Methods. 2014 Jun 1;67(3):269-77. doi: 10.1016/j.ymeth.2014.03.032. Epub 2014 Apr 6.
Epistatic Miniarray Profiles (EMAP) enable the research of genetic interaction as an important method to construct large-scale genetic interaction networks. However, a high proportion of missing values frequently poses problems in EMAP data analysis since such missing values hinder downstream analysis. While some imputation approaches have been available to EMAP data, we adopted an improved SVD modeling procedure to impute the missing values in EMAP data which has resulted in a higher accuracy rate compared with existing methods.

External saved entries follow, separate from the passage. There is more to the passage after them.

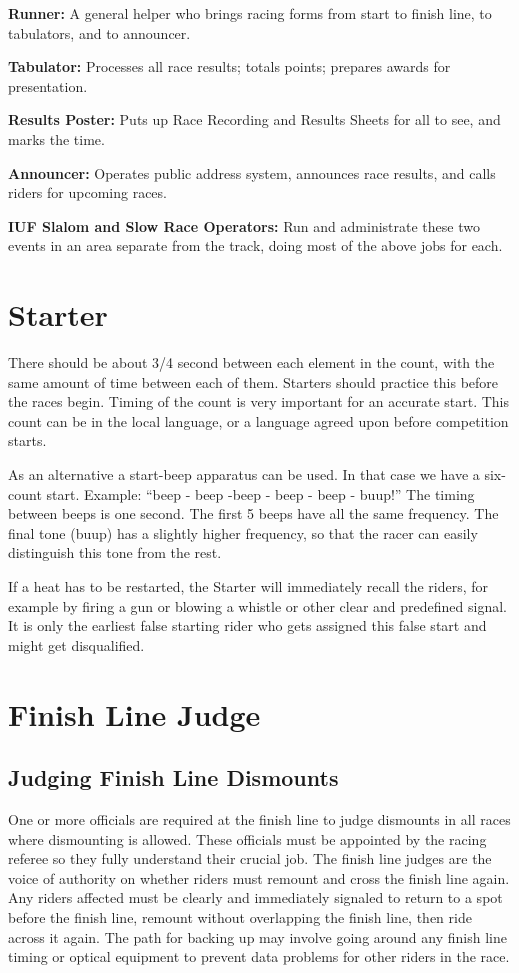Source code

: \textbf{Runner:} A general helper who brings racing forms from start to finish line, to tabulators, and to announcer.

\textbf{Tabulator:} Processes all race results; totals points; prepares awards for presentation.

\textbf{Results Poster:} Puts up Race Recording and Results Sheets for all to see, and marks the time.

\textbf{Announcer:} Operates public address system, announces race results, and calls riders for upcoming races.

\textbf{IUF Slalom and Slow Race Operators:} Run and administrate these two events in an area separate from the track, doing most of the above jobs for each.

\section{Starter}

There should be about 3/4 second between each element in the count, with the same amount of time between each of them.
Starters should practice this before the races begin.
Timing of the count is very important for an accurate start.
This count can be in the local language, or a language agreed upon before competition starts.

As an alternative a start-beep apparatus can be used.
In that case we have a six-count start.
Example: ``beep - beep -beep - beep - beep - buup!''
The timing between beeps is one second.
The first 5 beeps have all the same frequency.
The final tone (buup) has a slightly higher frequency, so that the racer can easily distinguish this tone from the rest.

If a heat has to be restarted, the Starter will immediately recall the riders, for example by firing a gun or blowing a whistle or other clear and predefined signal.
It is only the earliest false starting rider who gets assigned this false start and might get disqualified.

\section{Finish Line Judge}

\subsection{Judging Finish Line Dismounts}
One or more officials are required at the finish line to judge dismounts in all races where dismounting is allowed.
These officials must be appointed by the racing referee so they fully understand their crucial job.
The finish line judges are the voice of authority on whether riders must remount and cross the finish line again.
Any riders affected must be clearly and immediately signaled to return to a spot before the finish line, remount without overlapping the finish line, then ride across it again.
The path for backing up may involve going around any finish line timing or optical equipment to prevent data problems for other riders in the race.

The improved SVD imputation method adopts an effective soft-threshold to the SVD approach which has been shown to be the best model to impute genetic interaction data when compared with a number of advanced imputation methods. Imputation methods also improve the clustering results of EMAP datasets. Thus, after applying our imputation method on the EMAP dataset, more meaningful modules, known pathways and protein complexes could be detected.

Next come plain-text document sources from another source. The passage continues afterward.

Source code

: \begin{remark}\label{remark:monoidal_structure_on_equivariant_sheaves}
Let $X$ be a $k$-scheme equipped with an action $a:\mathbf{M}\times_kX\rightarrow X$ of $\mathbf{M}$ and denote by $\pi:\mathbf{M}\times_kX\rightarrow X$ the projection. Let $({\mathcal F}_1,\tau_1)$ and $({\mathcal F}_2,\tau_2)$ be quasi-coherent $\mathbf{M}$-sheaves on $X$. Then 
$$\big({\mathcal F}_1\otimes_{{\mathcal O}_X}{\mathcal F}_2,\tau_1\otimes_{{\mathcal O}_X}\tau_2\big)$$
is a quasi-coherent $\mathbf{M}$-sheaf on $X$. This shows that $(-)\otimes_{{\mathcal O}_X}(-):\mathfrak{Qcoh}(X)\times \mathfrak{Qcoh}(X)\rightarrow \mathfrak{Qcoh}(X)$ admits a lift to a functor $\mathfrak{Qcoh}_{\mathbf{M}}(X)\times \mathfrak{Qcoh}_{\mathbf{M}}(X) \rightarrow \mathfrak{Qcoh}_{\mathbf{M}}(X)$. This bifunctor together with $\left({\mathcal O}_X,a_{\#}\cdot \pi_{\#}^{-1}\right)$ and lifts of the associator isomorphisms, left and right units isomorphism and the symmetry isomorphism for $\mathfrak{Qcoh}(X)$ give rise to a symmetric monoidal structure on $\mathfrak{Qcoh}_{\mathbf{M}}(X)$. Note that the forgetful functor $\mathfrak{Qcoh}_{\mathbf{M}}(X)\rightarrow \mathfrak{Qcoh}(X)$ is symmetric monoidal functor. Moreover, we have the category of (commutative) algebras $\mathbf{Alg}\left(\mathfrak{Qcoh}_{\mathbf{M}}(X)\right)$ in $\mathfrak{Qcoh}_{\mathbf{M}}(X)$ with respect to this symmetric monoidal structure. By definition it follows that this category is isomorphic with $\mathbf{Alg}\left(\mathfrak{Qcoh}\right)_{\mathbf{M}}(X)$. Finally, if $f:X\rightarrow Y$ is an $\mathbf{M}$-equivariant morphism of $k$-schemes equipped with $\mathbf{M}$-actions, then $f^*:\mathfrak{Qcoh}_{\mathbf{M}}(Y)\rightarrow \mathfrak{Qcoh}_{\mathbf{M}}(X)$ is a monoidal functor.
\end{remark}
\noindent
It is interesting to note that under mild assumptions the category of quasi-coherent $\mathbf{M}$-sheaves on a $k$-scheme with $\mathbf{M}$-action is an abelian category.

While the phenomenon of missing data unavoidably complicates EMAP data, our results showed that we could complete the original dataset by the Soft-SVD approach to accurately recover genetic interactions.

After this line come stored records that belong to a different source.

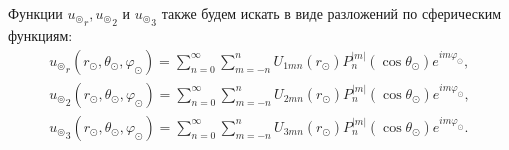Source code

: Функции ${u_\circledcirc}_r, {u_\circledcirc}_2$ и ${u_\circledcirc}_3$ также будем искать в виде разложений по сферическим функциям:
\begin{equation}\label{eq_uru2u3}
\begin{split}
{u_\circledcirc}_r(r_\odot, \theta_\odot, \varphi_\odot) = \sum\limits_{n=0}^\infty\sum\limits_{m=-n}^n U_{1mn}(r_\odot)P_n^{\lvert m\rvert}(\cos\theta_\odot) e^{im\varphi_\odot},\\
{u_\circledcirc}_2(r_\odot, \theta_\odot, \varphi_\odot) = \sum\limits_{n=0}^\infty\sum\limits_{m=-n}^n U_{2mn}(r_\odot)P_n^{\lvert m\rvert}(\cos\theta_\odot) e^{im\varphi_\odot},\\
{u_\circledcirc}_3(r_\odot, \theta_\odot, \varphi_\odot) = \sum\limits_{n=0}^\infty\sum\limits_{m=-n}^n U_{3mn}(r_\odot)P_n^{\lvert m\rvert}(\cos\theta_\odot) e^{im\varphi_\odot}.\\
\end{split}
\end{equation}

上位性微阵列图谱(EMAP)作为构建大规模遗传相互作用网络的重要方法,能够用于遗传相互作用的研究。然而,在EMAP数据分析中,高比例的缺失值经常带来问题,因为这些缺失值会阻碍下游分析。虽然已有一些插补方法可用于EMAP数据,但我们采用了一种改进的奇异值分解(SVD)建模程序来插补EMAP数据中的缺失值,与现有方法相比,该方法具有更高的准确率。
改进的SVD插补方法对SVD方法采用了有效的软阈值,与许多先进的插补方法相比,该方法已被证明是插补遗传相互作用数据的最佳模型。插补方法还改善了EMAP数据集的聚类结果。因此,在将我们的插补方法应用于EMAP数据集后,可以检测到更有意义的模块、已知途径和蛋白质复合物。
虽然数据缺失现象不可避免地使EMAP数据复杂化,但我们的结果表明,我们可以通过软SVD方法完成原始数据集,以准确恢复遗传相互作用。